Government is also massively under-taxing the wealthiest individuals and corporations and failing to collect revenues. The tax structure should be more progressive. We need to cut down our reliance on indirect taxes and give emphasis on collecting more direct tax from the super-rich. Giving tax breaks, exemptions and cuts for the corporate sector would only increase their after tax profit. Instead the government should tax the big corporates and use the money to redistribute it in the form of more job creation for the poor and spend it in the social sector and for development of rural infrastructure.

What have been the trends and patterns of inequality in various dimensions in India?

Consumption expenditure has declined by 4.4 pc per annum in rural areas and 4.8 pc per annum in urban areas since 2015-16. As per economics professor Himanshu at JNU, “From the time that NSSO consumption expenditure figures have been available, there has never been such a sharp decline”.

The Periodic Labour Force Survey (PLFS) of the National Sample Survey Office (NSSO) released recently showed the unemployment rate in the country in FY18 was at 5.3 pc in rural India and 7.8 pc in urban India, resulting in overall unemployment rate of 6.1 pc.

Gini of wealth in India in 2017 is 0.83 which puts India among countries with high inequality.
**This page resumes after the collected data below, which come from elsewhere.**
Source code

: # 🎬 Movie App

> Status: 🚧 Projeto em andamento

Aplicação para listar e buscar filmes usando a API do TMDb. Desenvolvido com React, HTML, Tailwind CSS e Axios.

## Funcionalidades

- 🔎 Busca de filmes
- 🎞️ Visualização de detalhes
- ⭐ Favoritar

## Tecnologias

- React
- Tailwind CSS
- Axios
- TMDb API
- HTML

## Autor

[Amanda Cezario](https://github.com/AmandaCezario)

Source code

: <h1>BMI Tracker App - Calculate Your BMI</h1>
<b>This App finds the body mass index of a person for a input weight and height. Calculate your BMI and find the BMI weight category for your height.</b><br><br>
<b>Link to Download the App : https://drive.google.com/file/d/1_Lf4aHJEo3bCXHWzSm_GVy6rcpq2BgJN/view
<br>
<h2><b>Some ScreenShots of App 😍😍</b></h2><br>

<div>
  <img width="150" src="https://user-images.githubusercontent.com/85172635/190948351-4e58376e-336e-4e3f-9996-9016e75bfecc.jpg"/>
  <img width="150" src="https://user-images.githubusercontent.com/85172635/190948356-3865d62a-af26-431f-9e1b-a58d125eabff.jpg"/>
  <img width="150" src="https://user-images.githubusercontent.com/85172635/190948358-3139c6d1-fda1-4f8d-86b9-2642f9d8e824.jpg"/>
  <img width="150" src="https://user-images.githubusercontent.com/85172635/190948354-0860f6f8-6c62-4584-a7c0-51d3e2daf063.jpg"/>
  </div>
According to IMF India not only has one of the highest levels of inequality in the region, but it also shows very large increase in inequality since 1990.

India has made substantial gains in health and education outcomes in the past few decades. From 1991 to 2013, life expectancy at birth increased by more than seven years, the infant mortality rate fell by half, the share of births in health facilities more than tripled, the maternal mortality ratio fell by about 60 pc, and the total fertility rate fell to almost replacement level. The education system also expanded rapidly, leading to gross enrolment ratios of 100 and 95 in primary and upper-primary classes respectively (NUEPA 2015).

Do you actually think that capitalism in its current form is doing more harm than good? If yes, then how?

The reason why many people live in poverty in rich countries, as well as poor countries, is inequality. Capitalism’s great engine of growth has also become one of great inequality. A survey conducted by Edelman delineated that 56 pc of those surveyed thought that capitalism was doing more harm than good “despite another year of solid economic growth and near-full employment in many developed countries”. (Economic Times, 2020).

Billionaires are a sign of economic failure, not success. So much wealth held in so few hands is damaging our economies and fracturing our societies. No wonder people are starting to question whether billionaires should even exist.

A healthy market economy is key to tackling poverty and inequality but we don’t have that. We have an extreme form of capitalism that only works for those at the top. Yet governments are not helpless in the face of technological change and market forces. They need to start managing our economies so that they work for everyone and not just the fortunate few.

The labour force participation rate of Indian women is very low compared to other Asian countries. What is the major reason behind this?

The urban labour force participation rate has remained largely stagnant, sliding marginally from 20.5 pc in 2011-12 to 20.4 pc in 2017-18. It is nonetheless low by global standards. The top two sectors employing women in urban centres in India are the textiles and domestic work sectors. Such work is not commensurate with the advanced educational levels that many women have achieved. In effect, there are no decent, appropriate jobs for educated women to engage in. This is why unemployment rates are highest among women with advanced education in India.

In contrast to the urban scenario, there is a decline in workforce participation for rural women – from 35.8 pc to 24.6 pc over the same period. In rural India, the falling female participation is largely due to the income effect. With rising incomes, a woman no longer prefers to work as an unpaid worker or a casual labourer. However, the limited opportunities as well as the dearth of low-skill jobs in the non-farm sector, women are unable to find jobs that would match their preference and have, thus, withdrawn from the workforce (Sanghi, Srija and Vijay, 2015).